Nothing here now but – A Tribute to Eliane


Eliane was my step-mother. She died last year from Alzheimers. In this piece I’d like to explore radio’s potential to evoke memory, disorientation and memory loss. Using her favorite songs on tape. And other memories. Sounds. Texts. Hers, mine. Ours.
sandstorm of memory/effacement/mental landscapes/details/temporal slide/bribes/cut-up method/erasing/éclats/sandstorm of details/memory landscapes/temporal cut-up/bits of landscape/erasing method/snipets of memory
Asking: In the end, is there anything to remember at all?

With the voices of François Cau, Isabelle Hainaud Griffiths, Eliane Ravanat, Gilbert Ravanat and Isabelle Stragliati.
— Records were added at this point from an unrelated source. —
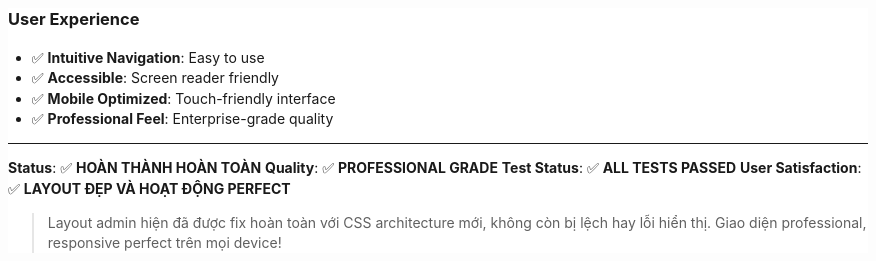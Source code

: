 ### User Experience
- ✅ **Intuitive Navigation**: Easy to use
- ✅ **Accessible**: Screen reader friendly
- ✅ **Mobile Optimized**: Touch-friendly interface
- ✅ **Professional Feel**: Enterprise-grade quality

---

**Status**: ✅ **HOÀN THÀNH HOÀN TOÀN**
**Quality**: ✅ **PROFESSIONAL GRADE**
**Test Status**: ✅ **ALL TESTS PASSED**
**User Satisfaction**: ✅ **LAYOUT ĐẸP VÀ HOẠT ĐỘNG PERFECT**

> Layout admin hiện đã được fix hoàn toàn với CSS architecture mới, không còn bị lệch hay lỗi hiển thị. Giao diện professional, responsive perfect trên mọi device!
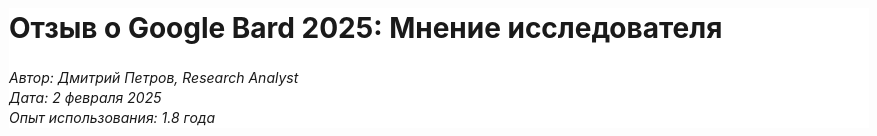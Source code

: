 
<script type="application/ld+json">
{
  "@context": "https://schema.org",
  "@type": "BreadcrumbList",
  "itemListElement": [
    {
      "@type": "ListItem",
      "position": 1,
      "name": "Главная",
      "item": "https://aibotsnews.ru/"
    },
    {
      "@type": "ListItem",
      "position": 2,
      "name": "Reviews",
      "item": "https://aibotsnews.ru/reviews"
    },
    {
      "@type": "ListItem",
      "position": 3,
      "name": "Отзыв о Google Bard 2025: Мнение исследователя...",
      "item": "https://aibotsnews.ru/reviews/google-bard-user-review-2025-seo"
    }
  ]
}
</script>


<meta property="og:title" content="AI Tools Guide 2025" />
<meta property="og:description" content="Complete guide to AI tools and bots in 2025" />
<meta property="og:type" content="article" />
<meta property="og:url" content="https://aibotsguide.com" />
<meta property="og:image" content="https://aibotsguide.com/og-image.png" />


<meta name="twitter:card" content="summary_large_image" />
<meta name="twitter:title" content="AI Tools Guide 2025" />
<meta name="twitter:description" content="Complete guide to AI tools and bots in 2025" />
<meta name="twitter:image" content="https://aibotsguide.com/twitter-image.png" />


<meta name="keywords" content="AI tools, artificial intelligence, chatbots, productivity, automation" />
<meta name="robots" content="index, follow" />
<meta name="author" content="AI Bots Guide" />
<meta name="language" content="Russian" />
<meta name="revisit-after" content="7 days" />


# Отзыв о Google Bard 2025: Мнение исследователя

*Автор: Дмитрий Петров, Research Analyst*  
*Дата: 2 февраля 2025*  
*Опыт использования: 1.8 года*
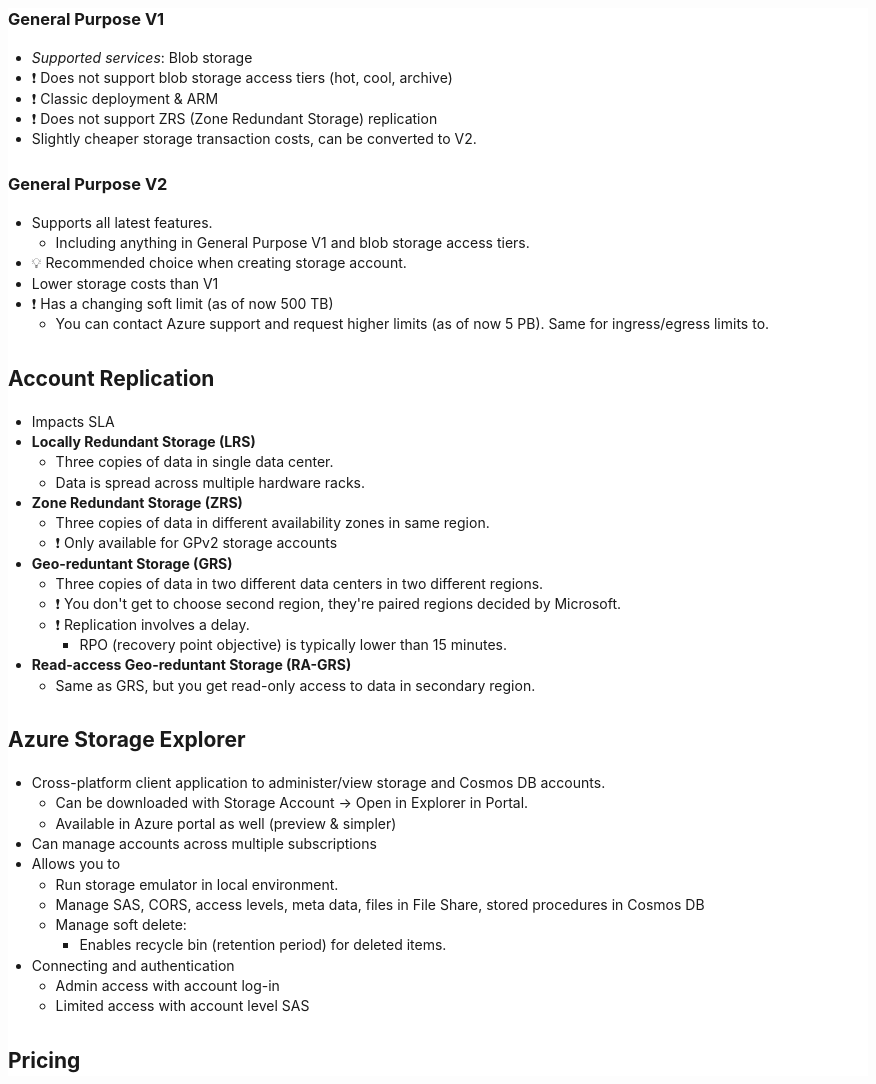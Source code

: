 ### General Purpose V1

- *Supported services*: Blob storage
- ❗ Does not support blob storage access tiers (hot, cool, archive)
- ❗ Classic deployment & ARM
- ❗ Does not support ZRS (Zone Redundant Storage) replication
- Slightly cheaper storage transaction costs, can be converted to V2.

### General Purpose V2

- Supports all latest features.
  - Including anything in General Purpose V1 and blob storage access tiers.
- 💡 Recommended choice when creating storage account.
- Lower storage costs than V1
- ❗ Has a changing soft limit (as of now 500 TB)
  - You can contact Azure support and request higher limits (as of now 5 PB). Same for ingress/egress limits to.

## Account Replication

- Impacts SLA
- **Locally Redundant Storage (LRS)**
  - Three copies of data in single data center.
  - Data is spread across multiple hardware racks.
- **Zone Redundant Storage (ZRS)**
  - Three copies of data in different availability zones in same region.
  - ❗ Only available for GPv2 storage accounts
- **Geo-reduntant Storage (GRS)**
  - Three copies of data in two different data centers in two different regions.
  - ❗ You don't get to choose second region, they're paired regions decided by Microsoft.
  - ❗ Replication involves a delay.
    - RPO (recovery point objective) is typically lower than 15 minutes.
- **Read-access Geo-reduntant Storage (RA-GRS)**
  - Same as GRS, but you get read-only access to data in secondary region.

## Azure Storage Explorer

- Cross-platform client application to administer/view storage and Cosmos DB accounts.
  - Can be downloaded with Storage Account -> Open in Explorer in Portal.
  - Available in Azure portal as well (preview & simpler)
- Can manage accounts across multiple subscriptions
- Allows you to
  - Run storage emulator in local environment.
  - Manage SAS, CORS, access levels, meta data, files in File Share, stored procedures in Cosmos DB
  - Manage soft delete:
    - Enables recycle bin (retention period) for deleted items.
- Connecting and authentication
  - Admin access with account log-in
  - Limited access with account level SAS

## Pricing
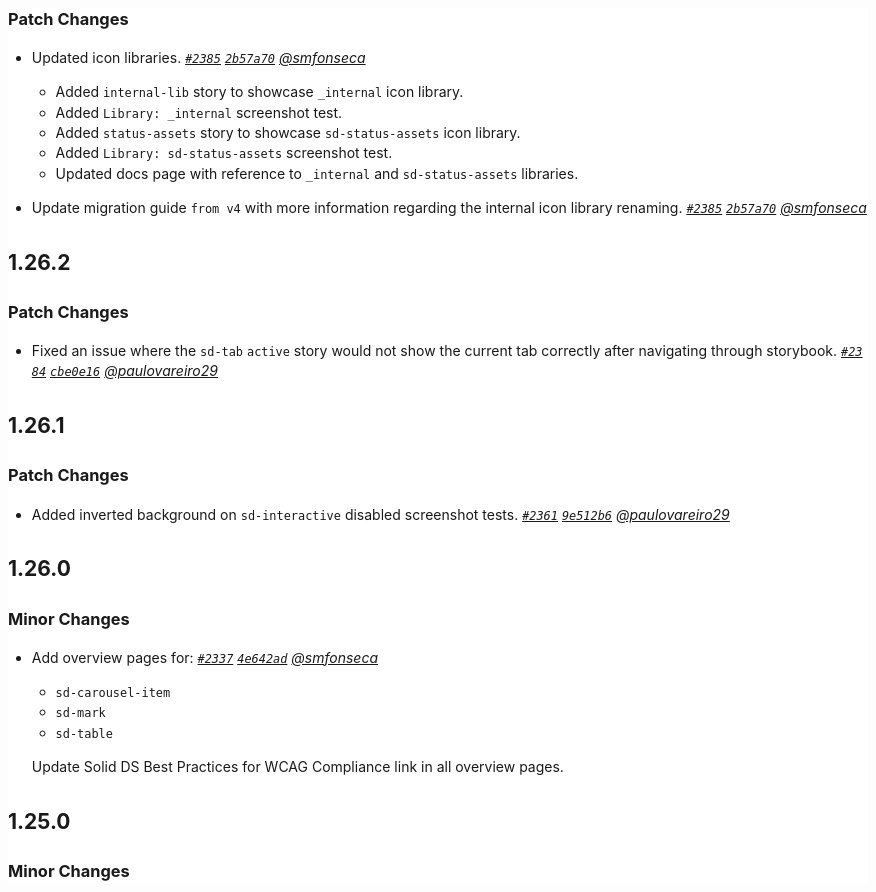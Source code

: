 ### Patch Changes

- Updated icon libraries. _[`#2385`](https://github.com/solid-design-system/solid/pull/2385) [`2b57a70`](https://github.com/solid-design-system/solid/commit/2b57a707fb9d9ef60c313fd457ddfa6fb1db69b4) [@smfonseca](https://github.com/smfonseca)_
  - Added `internal-lib` story to showcase `_internal` icon library.
  - Added `Library: _internal` screenshot test.
  - Added `status-assets` story to showcase `sd-status-assets` icon library.
  - Added `Library: sd-status-assets` screenshot test.
  - Updated docs page with reference to `_internal` and `sd-status-assets` libraries.

- Update migration guide `from v4` with more information regarding the internal icon library renaming. _[`#2385`](https://github.com/solid-design-system/solid/pull/2385) [`2b57a70`](https://github.com/solid-design-system/solid/commit/2b57a707fb9d9ef60c313fd457ddfa6fb1db69b4) [@smfonseca](https://github.com/smfonseca)_

## 1.26.2

### Patch Changes

- Fixed an issue where the `sd-tab` `active` story would not show the current tab correctly after navigating through storybook. _[`#2384`](https://github.com/solid-design-system/solid/pull/2384) [`cbe0e16`](https://github.com/solid-design-system/solid/commit/cbe0e16de7296eeec08a8ca87f2c1812160abeb3) [@paulovareiro29](https://github.com/paulovareiro29)_

## 1.26.1

### Patch Changes

- Added inverted background on `sd-interactive` disabled screenshot tests. _[`#2361`](https://github.com/solid-design-system/solid/pull/2361) [`9e512b6`](https://github.com/solid-design-system/solid/commit/9e512b646d0959585d4d294658c880125cfeeafc) [@paulovareiro29](https://github.com/paulovareiro29)_

## 1.26.0

### Minor Changes

- Add overview pages for: _[`#2337`](https://github.com/solid-design-system/solid/pull/2337) [`4e642ad`](https://github.com/solid-design-system/solid/commit/4e642ad01318d58043d61a1216c0d64ef6cb3cf5) [@smfonseca](https://github.com/smfonseca)_
  - `sd-carousel-item`
  - `sd-mark`
  - `sd-table`

  Update Solid DS Best Practices for WCAG Compliance link in all overview pages.

## 1.25.0

### Minor Changes
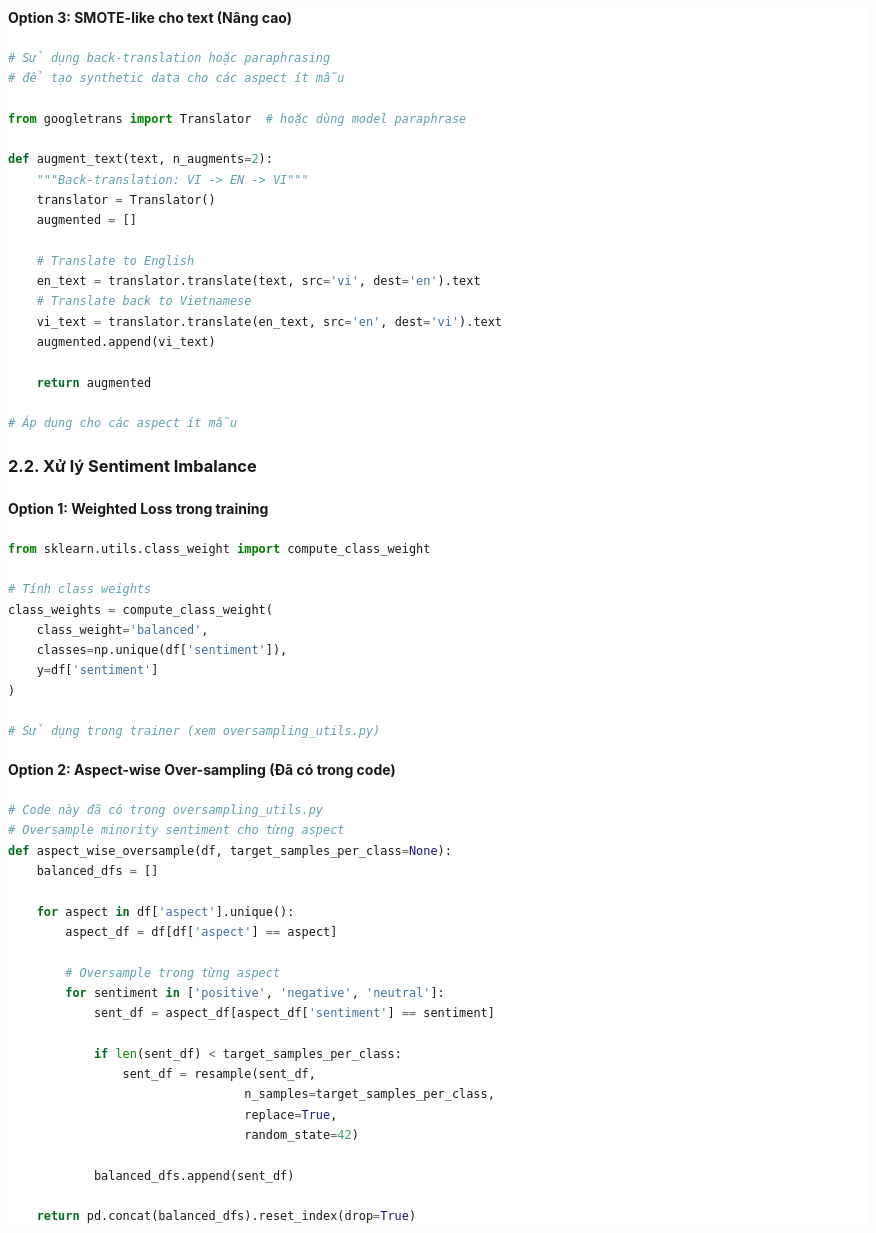 #### Option 3: SMOTE-like cho text (Nâng cao)
```python
# Sử dụng back-translation hoặc paraphrasing
# để tạo synthetic data cho các aspect ít mẫu

from googletrans import Translator  # hoặc dùng model paraphrase

def augment_text(text, n_augments=2):
    """Back-translation: VI -> EN -> VI"""
    translator = Translator()
    augmented = []
    
    # Translate to English
    en_text = translator.translate(text, src='vi', dest='en').text
    # Translate back to Vietnamese
    vi_text = translator.translate(en_text, src='en', dest='vi').text
    augmented.append(vi_text)
    
    return augmented

# Áp dụng cho các aspect ít mẫu
```

### 2.2. Xử lý Sentiment Imbalance

#### Option 1: Weighted Loss trong training
```python
from sklearn.utils.class_weight import compute_class_weight

# Tính class weights
class_weights = compute_class_weight(
    class_weight='balanced',
    classes=np.unique(df['sentiment']),
    y=df['sentiment']
)

# Sử dụng trong trainer (xem oversampling_utils.py)
```

#### Option 2: Aspect-wise Over-sampling (Đã có trong code)
```python
# Code này đã có trong oversampling_utils.py
# Oversample minority sentiment cho từng aspect
def aspect_wise_oversample(df, target_samples_per_class=None):
    balanced_dfs = []
    
    for aspect in df['aspect'].unique():
        aspect_df = df[df['aspect'] == aspect]
        
        # Oversample trong từng aspect
        for sentiment in ['positive', 'negative', 'neutral']:
            sent_df = aspect_df[aspect_df['sentiment'] == sentiment]
            
            if len(sent_df) < target_samples_per_class:
                sent_df = resample(sent_df, 
                                 n_samples=target_samples_per_class,
                                 replace=True,
                                 random_state=42)
            
            balanced_dfs.append(sent_df)
    
    return pd.concat(balanced_dfs).reset_index(drop=True)
```
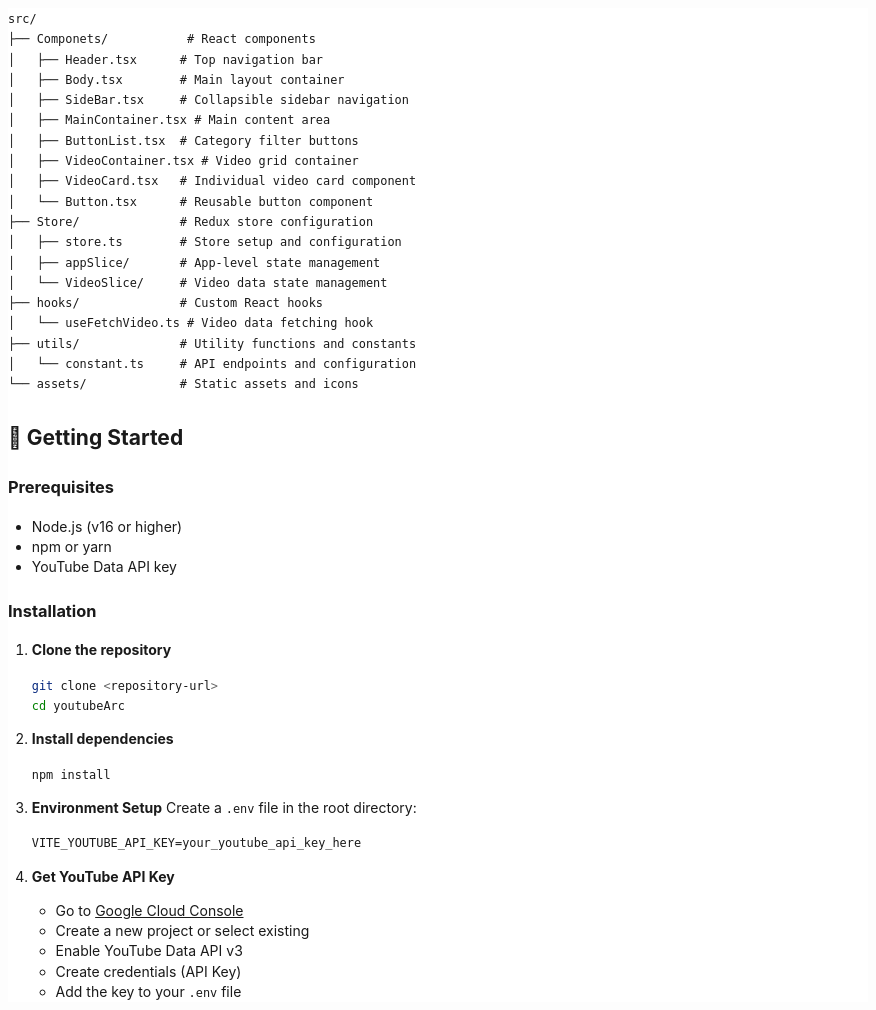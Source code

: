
 ```
src/
├── Componets/           # React components
│   ├── Header.tsx      # Top navigation bar
│   ├── Body.tsx        # Main layout container
│   ├── SideBar.tsx     # Collapsible sidebar navigation
│   ├── MainContainer.tsx # Main content area
│   ├── ButtonList.tsx  # Category filter buttons
│   ├── VideoContainer.tsx # Video grid container
│   ├── VideoCard.tsx   # Individual video card component
│   └── Button.tsx      # Reusable button component
├── Store/              # Redux store configuration
│   ├── store.ts        # Store setup and configuration
│   ├── appSlice/       # App-level state management
│   └── VideoSlice/     # Video data state management
├── hooks/              # Custom React hooks
│   └── useFetchVideo.ts # Video data fetching hook
├── utils/              # Utility functions and constants
│   └── constant.ts     # API endpoints and configuration
└── assets/             # Static assets and icons
```

## 🚀 Getting Started

### Prerequisites

- Node.js (v16 or higher)
- npm or yarn
- YouTube Data API key

### Installation

1. **Clone the repository**

   ```bash
   git clone <repository-url>
   cd youtubeArc
   ```

2. **Install dependencies**

   ```bash
   npm install
   ```

3. **Environment Setup**
   Create a `.env` file in the root directory:

   ```env
   VITE_YOUTUBE_API_KEY=your_youtube_api_key_here
   ```

4. **Get YouTube API Key**

   - Go to [Google Cloud Console](https://console.cloud.google.com/)
   - Create a new project or select existing
   - Enable YouTube Data API v3
   - Create credentials (API Key)
   - Add the key to your `.env` file
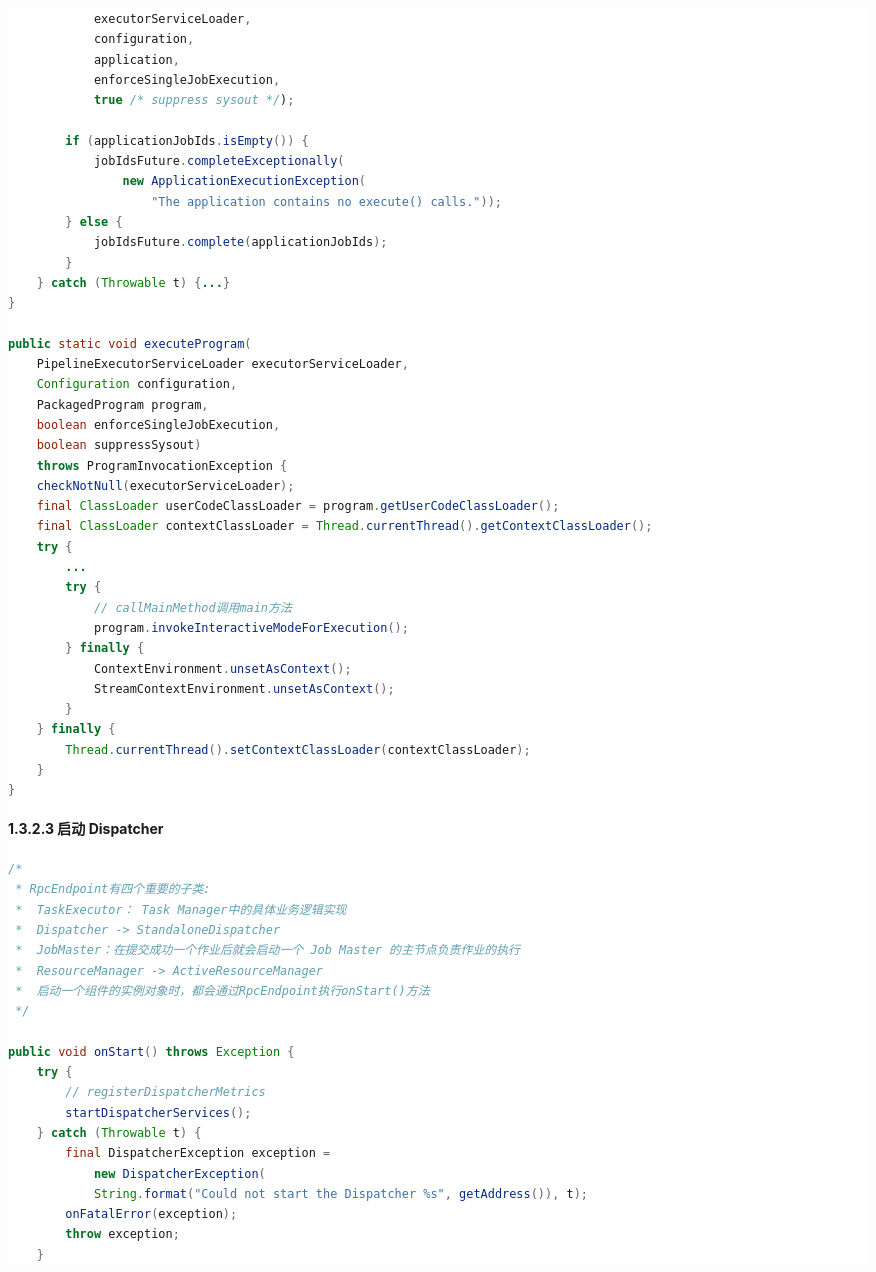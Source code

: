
 ```java
            executorServiceLoader,
            configuration,
            application,
            enforceSingleJobExecution,
            true /* suppress sysout */);

        if (applicationJobIds.isEmpty()) {
            jobIdsFuture.completeExceptionally(
                new ApplicationExecutionException(
                    "The application contains no execute() calls."));
        } else {
            jobIdsFuture.complete(applicationJobIds);
        }
    } catch (Throwable t) {...}
}

public static void executeProgram(
    PipelineExecutorServiceLoader executorServiceLoader,
    Configuration configuration,
    PackagedProgram program,
    boolean enforceSingleJobExecution,
    boolean suppressSysout)
    throws ProgramInvocationException {
    checkNotNull(executorServiceLoader);
    final ClassLoader userCodeClassLoader = program.getUserCodeClassLoader();
    final ClassLoader contextClassLoader = Thread.currentThread().getContextClassLoader();
    try {
        ...
        try {
            // callMainMethod调用main方法
            program.invokeInteractiveModeForExecution();
        } finally {
            ContextEnvironment.unsetAsContext();
            StreamContextEnvironment.unsetAsContext();
        }
    } finally {
        Thread.currentThread().setContextClassLoader(contextClassLoader);
    }
}
```
#### 1.3.2.3 启动 Dispatcher
```java
/*
 * RpcEndpoint有四个重要的子类:
 * 	TaskExecutor： Task Manager中的具体业务逻辑实现
 * 	Dispatcher -> StandaloneDispatcher
 * 	JobMaster：在提交成功⼀个作业后就会启动⼀个 Job Master 的主节点负责作业的执⾏
 * 	ResourceManager -> ActiveResourceManager
 * 	启动⼀个组件的实例对象时，都会通过RpcEndpoint执⾏onStart()⽅法
 */

public void onStart() throws Exception {
    try {
        // registerDispatcherMetrics
        startDispatcherServices();
    } catch (Throwable t) {
        final DispatcherException exception =
            new DispatcherException(
            String.format("Could not start the Dispatcher %s", getAddress()), t);
        onFatalError(exception);
        throw exception;
    }

```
ISABELLE STRAGLIATI is a sound artist, field recordist, radio producer, musician and dj living in Grenoble (France). Coming from the visual arts, she turned to the sound medium in 2002 through DJing, as an extension of her approach of the film editing (under the moniker Rescue). She then practiced numerous aspects of radio production (as radio host, producer, music programmer, technician and program director) before reconciling it with her creative work. Her productions, involving field recording, documentary, musique concrète or techno, have been broadcast on national and international radio networks, in festivals and events in Europe and in contemporary art centers.